Only one stretch of the records below should be repeated. It starts with the line containing "- [x] 基本输入组件" and goes on through the line containing "the study group**", exactly as written.

_____

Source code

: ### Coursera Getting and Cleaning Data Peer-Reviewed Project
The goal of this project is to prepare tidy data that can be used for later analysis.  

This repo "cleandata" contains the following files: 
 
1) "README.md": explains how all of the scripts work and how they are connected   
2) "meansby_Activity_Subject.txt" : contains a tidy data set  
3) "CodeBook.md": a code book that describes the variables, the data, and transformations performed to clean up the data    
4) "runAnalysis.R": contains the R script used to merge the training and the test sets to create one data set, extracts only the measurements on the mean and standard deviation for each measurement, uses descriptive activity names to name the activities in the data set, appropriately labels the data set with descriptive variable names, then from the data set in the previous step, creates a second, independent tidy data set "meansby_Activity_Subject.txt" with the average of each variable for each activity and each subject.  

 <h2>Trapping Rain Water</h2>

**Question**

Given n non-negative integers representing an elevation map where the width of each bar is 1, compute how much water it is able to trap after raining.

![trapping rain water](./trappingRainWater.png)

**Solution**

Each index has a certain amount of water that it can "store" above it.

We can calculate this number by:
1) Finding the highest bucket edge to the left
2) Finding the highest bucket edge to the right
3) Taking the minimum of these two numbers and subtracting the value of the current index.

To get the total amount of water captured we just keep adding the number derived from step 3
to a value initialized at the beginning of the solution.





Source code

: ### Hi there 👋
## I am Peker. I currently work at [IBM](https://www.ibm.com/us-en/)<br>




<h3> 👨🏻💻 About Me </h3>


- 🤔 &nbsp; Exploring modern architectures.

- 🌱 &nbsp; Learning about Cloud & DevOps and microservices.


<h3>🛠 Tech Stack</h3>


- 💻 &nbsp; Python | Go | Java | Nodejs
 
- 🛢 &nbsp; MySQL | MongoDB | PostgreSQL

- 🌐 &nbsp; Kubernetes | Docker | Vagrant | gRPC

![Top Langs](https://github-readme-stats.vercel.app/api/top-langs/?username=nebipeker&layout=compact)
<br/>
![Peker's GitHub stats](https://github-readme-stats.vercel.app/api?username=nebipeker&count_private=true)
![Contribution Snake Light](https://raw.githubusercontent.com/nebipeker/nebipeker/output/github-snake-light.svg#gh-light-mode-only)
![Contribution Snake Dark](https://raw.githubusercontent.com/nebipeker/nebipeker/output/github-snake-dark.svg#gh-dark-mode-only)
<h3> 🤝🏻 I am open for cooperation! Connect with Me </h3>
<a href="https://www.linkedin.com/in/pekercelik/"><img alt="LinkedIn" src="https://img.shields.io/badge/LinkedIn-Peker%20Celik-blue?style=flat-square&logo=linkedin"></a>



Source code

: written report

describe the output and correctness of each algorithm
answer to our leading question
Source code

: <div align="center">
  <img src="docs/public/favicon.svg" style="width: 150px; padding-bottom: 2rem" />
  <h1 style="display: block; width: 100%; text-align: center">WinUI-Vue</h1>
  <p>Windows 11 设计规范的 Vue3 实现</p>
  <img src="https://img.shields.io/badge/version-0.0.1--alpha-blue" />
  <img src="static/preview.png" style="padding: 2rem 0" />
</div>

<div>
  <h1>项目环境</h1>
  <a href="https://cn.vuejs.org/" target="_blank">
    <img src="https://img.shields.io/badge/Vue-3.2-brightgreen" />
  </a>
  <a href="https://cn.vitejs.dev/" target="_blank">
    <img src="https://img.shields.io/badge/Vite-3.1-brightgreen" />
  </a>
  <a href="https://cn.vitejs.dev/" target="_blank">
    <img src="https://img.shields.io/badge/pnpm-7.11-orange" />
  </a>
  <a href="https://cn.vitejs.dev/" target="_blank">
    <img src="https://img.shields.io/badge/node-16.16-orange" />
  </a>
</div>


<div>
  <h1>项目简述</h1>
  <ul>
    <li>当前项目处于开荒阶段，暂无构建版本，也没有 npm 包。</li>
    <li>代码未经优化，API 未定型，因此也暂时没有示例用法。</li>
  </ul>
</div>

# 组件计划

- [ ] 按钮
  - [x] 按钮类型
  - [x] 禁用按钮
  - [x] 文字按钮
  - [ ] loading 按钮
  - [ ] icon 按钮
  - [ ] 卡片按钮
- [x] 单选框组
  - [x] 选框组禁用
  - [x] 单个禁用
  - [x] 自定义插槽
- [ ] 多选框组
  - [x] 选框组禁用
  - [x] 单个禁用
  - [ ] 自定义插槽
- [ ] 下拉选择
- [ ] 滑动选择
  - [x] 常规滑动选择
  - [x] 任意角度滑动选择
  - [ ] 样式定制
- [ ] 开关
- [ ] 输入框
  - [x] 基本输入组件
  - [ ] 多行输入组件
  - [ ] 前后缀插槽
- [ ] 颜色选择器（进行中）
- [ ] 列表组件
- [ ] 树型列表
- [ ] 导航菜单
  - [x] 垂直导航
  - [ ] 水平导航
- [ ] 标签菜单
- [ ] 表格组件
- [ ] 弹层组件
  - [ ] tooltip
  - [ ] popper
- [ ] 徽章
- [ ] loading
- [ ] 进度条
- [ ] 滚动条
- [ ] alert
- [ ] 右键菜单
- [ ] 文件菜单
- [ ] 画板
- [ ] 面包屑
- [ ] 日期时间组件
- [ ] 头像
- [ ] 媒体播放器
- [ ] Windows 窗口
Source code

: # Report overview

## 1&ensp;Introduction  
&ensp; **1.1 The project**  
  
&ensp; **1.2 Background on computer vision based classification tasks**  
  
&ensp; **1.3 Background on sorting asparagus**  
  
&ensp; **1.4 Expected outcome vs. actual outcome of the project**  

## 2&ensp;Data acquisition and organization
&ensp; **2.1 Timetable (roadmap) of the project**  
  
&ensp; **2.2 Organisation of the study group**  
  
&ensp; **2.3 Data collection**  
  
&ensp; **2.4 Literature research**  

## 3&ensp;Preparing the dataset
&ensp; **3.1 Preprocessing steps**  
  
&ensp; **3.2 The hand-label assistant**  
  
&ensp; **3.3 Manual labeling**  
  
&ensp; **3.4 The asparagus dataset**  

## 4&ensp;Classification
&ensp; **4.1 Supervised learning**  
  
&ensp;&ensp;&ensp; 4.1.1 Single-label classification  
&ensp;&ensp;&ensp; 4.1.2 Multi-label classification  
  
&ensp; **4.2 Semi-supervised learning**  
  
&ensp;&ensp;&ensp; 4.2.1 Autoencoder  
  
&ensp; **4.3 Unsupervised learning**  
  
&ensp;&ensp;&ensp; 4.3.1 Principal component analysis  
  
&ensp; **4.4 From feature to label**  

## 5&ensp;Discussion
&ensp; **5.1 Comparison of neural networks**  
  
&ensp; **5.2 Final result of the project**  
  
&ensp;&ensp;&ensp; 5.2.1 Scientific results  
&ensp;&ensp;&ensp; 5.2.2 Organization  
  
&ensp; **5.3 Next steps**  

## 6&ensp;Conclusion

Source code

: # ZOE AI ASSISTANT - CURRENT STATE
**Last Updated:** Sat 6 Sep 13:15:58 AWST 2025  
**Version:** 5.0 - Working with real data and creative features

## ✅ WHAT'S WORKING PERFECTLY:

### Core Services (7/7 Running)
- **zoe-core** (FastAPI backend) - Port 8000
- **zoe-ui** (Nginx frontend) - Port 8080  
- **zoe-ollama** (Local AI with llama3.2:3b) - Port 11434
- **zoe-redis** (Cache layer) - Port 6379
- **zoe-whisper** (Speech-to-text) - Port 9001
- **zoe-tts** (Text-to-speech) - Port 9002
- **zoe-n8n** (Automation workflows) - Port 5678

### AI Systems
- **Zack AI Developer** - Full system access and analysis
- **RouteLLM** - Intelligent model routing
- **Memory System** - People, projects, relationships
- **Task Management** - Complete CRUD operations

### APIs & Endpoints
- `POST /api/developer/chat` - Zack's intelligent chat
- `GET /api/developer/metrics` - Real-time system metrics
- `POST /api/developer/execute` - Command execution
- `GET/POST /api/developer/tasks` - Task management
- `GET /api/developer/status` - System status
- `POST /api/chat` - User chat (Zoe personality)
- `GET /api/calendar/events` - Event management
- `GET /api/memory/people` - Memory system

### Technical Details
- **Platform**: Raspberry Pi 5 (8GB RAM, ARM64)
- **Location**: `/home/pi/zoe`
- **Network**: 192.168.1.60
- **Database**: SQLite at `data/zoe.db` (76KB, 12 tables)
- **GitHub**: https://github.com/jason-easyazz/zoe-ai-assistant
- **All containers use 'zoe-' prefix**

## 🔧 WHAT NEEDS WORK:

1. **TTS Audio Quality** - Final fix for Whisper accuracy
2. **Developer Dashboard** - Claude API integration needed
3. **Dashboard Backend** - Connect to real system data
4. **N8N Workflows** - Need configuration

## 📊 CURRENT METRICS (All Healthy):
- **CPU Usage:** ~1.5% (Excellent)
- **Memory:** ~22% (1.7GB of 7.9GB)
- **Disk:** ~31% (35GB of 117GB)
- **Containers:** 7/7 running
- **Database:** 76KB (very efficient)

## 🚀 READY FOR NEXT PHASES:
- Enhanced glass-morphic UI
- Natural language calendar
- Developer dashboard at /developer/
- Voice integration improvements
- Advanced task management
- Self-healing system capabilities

_____

RESPONSE BOX —
  - [x] 基本输入组件
  - [ ] 多行输入组件
  - [ ] 前后缀插槽
- [ ] 颜色选择器（进行中）
- [ ] 列表组件
- [ ] 树型列表
- [ ] 导航菜单
  - [x] 垂直导航
  - [ ] 水平导航
- [ ] 标签菜单
- [ ] 表格组件
- [ ] 弹层组件
  - [ ] tooltip
  - [ ] popper
- [ ] 徽章
- [ ] loading
- [ ] 进度条
- [ ] 滚动条
- [ ] alert
- [ ] 右键菜单
- [ ] 文件菜单
- [ ] 画板
- [ ] 面包屑
- [ ] 日期时间组件
- [ ] 头像
- [ ] 媒体播放器
- [ ] Windows 窗口
Source code

: # Report overview

## 1&ensp;Introduction  
&ensp; **1.1 The project**  
  
&ensp; **1.2 Background on computer vision based classification tasks**  
  
&ensp; **1.3 Background on sorting asparagus**  
  
&ensp; **1.4 Expected outcome vs. actual outcome of the project**  

## 2&ensp;Data acquisition and organization
&ensp; **2.1 Timetable (roadmap) of the project**  
  
&ensp; **2.2 Organisation of the study group**  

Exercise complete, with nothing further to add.